• Your assignment: Line filter on the word "methods": copy each matching line from the entries.

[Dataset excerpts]
★ ★ ★ ★

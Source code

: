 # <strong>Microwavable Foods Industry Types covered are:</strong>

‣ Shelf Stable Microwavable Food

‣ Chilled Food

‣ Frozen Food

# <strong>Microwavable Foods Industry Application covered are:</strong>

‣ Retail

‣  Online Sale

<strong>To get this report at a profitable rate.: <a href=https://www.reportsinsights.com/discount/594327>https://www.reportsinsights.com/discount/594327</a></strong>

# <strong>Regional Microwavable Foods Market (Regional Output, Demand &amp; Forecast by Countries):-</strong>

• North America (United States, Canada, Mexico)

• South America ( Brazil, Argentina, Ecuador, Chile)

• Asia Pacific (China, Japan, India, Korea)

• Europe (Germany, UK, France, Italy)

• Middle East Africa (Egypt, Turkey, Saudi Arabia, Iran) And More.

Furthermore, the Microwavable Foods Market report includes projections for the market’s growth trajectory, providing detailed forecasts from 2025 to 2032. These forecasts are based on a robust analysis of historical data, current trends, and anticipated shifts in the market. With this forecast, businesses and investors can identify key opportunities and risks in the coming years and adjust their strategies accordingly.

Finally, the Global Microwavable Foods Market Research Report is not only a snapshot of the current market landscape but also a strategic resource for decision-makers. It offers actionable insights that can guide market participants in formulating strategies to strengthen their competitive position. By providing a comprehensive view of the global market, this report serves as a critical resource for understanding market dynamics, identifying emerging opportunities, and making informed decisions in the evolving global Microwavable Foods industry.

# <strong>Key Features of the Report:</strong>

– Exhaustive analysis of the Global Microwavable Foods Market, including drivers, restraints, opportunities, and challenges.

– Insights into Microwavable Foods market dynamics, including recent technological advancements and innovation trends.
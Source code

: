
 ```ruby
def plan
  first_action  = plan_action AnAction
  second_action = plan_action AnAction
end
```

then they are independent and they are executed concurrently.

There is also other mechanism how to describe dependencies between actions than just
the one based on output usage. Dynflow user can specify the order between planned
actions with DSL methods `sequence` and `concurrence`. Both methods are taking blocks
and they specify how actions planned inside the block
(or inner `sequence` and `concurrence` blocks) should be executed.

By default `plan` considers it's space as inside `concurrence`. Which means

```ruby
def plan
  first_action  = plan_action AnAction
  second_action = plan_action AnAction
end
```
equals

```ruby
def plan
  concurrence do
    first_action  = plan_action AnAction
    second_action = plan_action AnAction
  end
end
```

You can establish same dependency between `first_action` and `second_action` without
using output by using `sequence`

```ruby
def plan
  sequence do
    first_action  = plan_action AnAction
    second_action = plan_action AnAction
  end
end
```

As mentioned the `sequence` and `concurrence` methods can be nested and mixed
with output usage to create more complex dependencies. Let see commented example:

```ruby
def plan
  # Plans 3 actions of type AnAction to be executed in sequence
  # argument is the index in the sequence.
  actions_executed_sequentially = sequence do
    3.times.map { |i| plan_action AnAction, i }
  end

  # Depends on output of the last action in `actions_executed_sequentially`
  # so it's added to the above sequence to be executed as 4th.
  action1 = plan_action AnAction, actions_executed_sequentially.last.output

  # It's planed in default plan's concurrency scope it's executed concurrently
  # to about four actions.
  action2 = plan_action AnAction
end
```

★ ★ ★ ★

• Response for this exercise:
actions with DSL methods `sequence` and `concurrence`. Both methods are taking blocks
As mentioned the `sequence` and `concurrence` methods can be nested and mixed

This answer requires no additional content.